Saved data entries
##############################

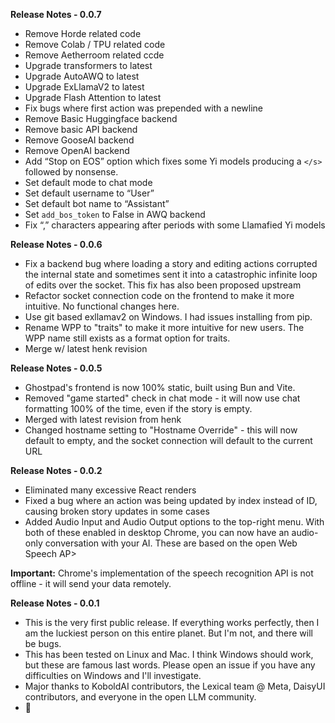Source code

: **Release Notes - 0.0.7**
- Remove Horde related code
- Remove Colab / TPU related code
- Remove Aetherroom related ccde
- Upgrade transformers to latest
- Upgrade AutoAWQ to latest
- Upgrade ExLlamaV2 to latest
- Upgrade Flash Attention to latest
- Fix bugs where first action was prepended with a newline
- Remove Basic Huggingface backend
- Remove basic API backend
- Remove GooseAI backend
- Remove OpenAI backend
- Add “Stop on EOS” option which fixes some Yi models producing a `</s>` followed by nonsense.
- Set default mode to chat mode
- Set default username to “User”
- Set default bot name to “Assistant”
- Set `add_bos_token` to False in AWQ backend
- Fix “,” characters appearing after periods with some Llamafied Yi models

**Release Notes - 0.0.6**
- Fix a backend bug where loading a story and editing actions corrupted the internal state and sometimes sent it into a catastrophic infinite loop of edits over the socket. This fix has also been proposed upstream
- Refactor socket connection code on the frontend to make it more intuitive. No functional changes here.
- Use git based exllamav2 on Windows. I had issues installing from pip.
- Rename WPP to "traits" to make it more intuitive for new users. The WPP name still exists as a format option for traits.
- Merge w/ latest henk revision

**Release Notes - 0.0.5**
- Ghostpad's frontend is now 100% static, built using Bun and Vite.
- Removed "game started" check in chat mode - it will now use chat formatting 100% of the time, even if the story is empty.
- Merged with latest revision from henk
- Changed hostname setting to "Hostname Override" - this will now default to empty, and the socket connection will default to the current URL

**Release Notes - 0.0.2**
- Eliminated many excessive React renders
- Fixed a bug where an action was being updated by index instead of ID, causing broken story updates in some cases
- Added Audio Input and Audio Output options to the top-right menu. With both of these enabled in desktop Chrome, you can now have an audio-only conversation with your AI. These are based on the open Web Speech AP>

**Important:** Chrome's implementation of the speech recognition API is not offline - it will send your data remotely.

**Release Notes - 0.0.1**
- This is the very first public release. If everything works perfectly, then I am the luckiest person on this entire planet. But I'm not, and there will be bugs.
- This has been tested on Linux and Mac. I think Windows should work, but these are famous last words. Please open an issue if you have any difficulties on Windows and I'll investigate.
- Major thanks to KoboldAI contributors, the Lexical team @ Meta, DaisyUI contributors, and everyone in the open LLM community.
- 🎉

##############################

### REQUIREMENT
In the records above, find the line with "- Remove OpenAI backend"; write out exactly that line and each one after it, stopping after the line with "Llamafied Yi models".

### REPLY
- Remove OpenAI backend
- Add “Stop on EOS” option which fixes some Yi models producing a `</s>` followed by nonsense.
- Set default mode to chat mode
- Set default username to “User”
- Set default bot name to “Assistant”
- Set `add_bos_token` to False in AWQ backend
- Fix “,” characters appearing after periods with some Llamafied Yi models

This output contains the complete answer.